Re: 11:1 CR Race/Street Engine build
 

So when can we see some pics of this engine build :p

Re: 11:1 CR Race/Street Engine build
 

Tom
If you remember I have temp guages on the out put of the engine and on the water returning to the engine from the radiator. Under high revs/high loads the radiator water is only 5 C under the inlet temp. On a hot day the system melts down. I have raced the car, driven in the dessert on 40c days and I can assure you the current radiator won't cool the engine due to the low flow rate. I have been monitoring the temps for 150,000. I do agree with your suggestion to improve flow and add more water as you have talked about. It also seems that if you are going to race the car the AC evaporator infront of the radiator has to go to improve airflow.
We need to solve the problem so we all don't waste the money we spend on rebuilds.
Tony

Re: 11:1 CR Race/Street Engine build
 

We need to think about this issue in terms of the fluid mechanics of the system. We essentially have a heat source (the engine) and a heat sink (the radiator) connected by a variable flow fluid link. Flow through this link will vary with engine speed. The water pump is a centrifugal pump and its output varies with engine speed. So, the faster the engine goes, the more heat it generates and the more water flows through the system. The bulk temperature differential across the engine likely will increase with engine speed , because the increase in water flow doesn't keep up with the increase in heat generation as the engine speeds up.

The radiator on the other hand, is a different animal.
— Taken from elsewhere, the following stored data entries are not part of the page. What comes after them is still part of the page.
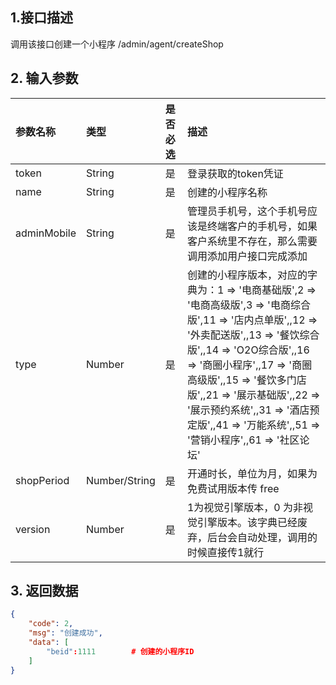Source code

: ## 1.接口描述

调用该接口创建一个小程序 /admin/agent/createShop

## 2. 输入参数

| 参数名称 | 类型 | 是否必选 | 描述 |
| :--- | :--- | :--- | :--- |
| token | String | 是 | 登录获取的token凭证 |
| name | String | 是 | 创建的小程序名称 |
| adminMobile | String | 是 | 管理员手机号，这个手机号应该是终端客户的手机号，如果客户系统里不存在，那么需要调用添加用户接口完成添加 |
| type | Number | 是 | 创建的小程序版本，对应的字典为：1 =&gt; '电商基础版',2 =&gt; '电商高级版',3 =&gt; '电商综合版',11 =&gt; '店内点单版',,12 =&gt; '外卖配送版',,13 =&gt; '餐饮综合版',,14 =&gt; 'O2O综合版',,16 =&gt; '商圈小程序',,17 =&gt; '商圈高级版',,15 =&gt; '餐饮多门店版',,21 =&gt; '展示基础版',,22 =&gt; '展示预约系统',,31 =&gt; '酒店预定版',,41 =&gt; '万能系统',,51 =&gt; '营销小程序',,61 =&gt; '社区论坛' |
| shopPeriod | Number/String | 是 | 开通时长，单位为月，如果为免费试用版本传 free |
| version | Number | 是 | 1为视觉引擎版本，0 为非视觉引擎版本。该字典已经废弃，后台会自动处理，调用的时候直接传1就行 |

## 3. 返回数据

```json
{
    "code": 2,
    "msg": "创建成功",
    "data": [
        "beid":1111        # 创建的小程序ID
    ]
}
```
The amount of heat it can reject is a primarily a function of 3 variables: heat transfer surface area between coolant tubes and the airflow, airflow through the radiator and the average tremperature differential between the incoming air and the incoming water. As the flow rate of the water increases, assuming that the airflow rate stays constant and the incoming air temperature stays the same, the temperature differential between the incoming water and the leaving water will drop. That is because the heat rejection from the radiator remains relatively constant and the mass flow rate of coolant water increases. Ergo, the temperature drop of the water through the radiator is less. Just as much heat was rejected, but it was rejected by a greater mass of water.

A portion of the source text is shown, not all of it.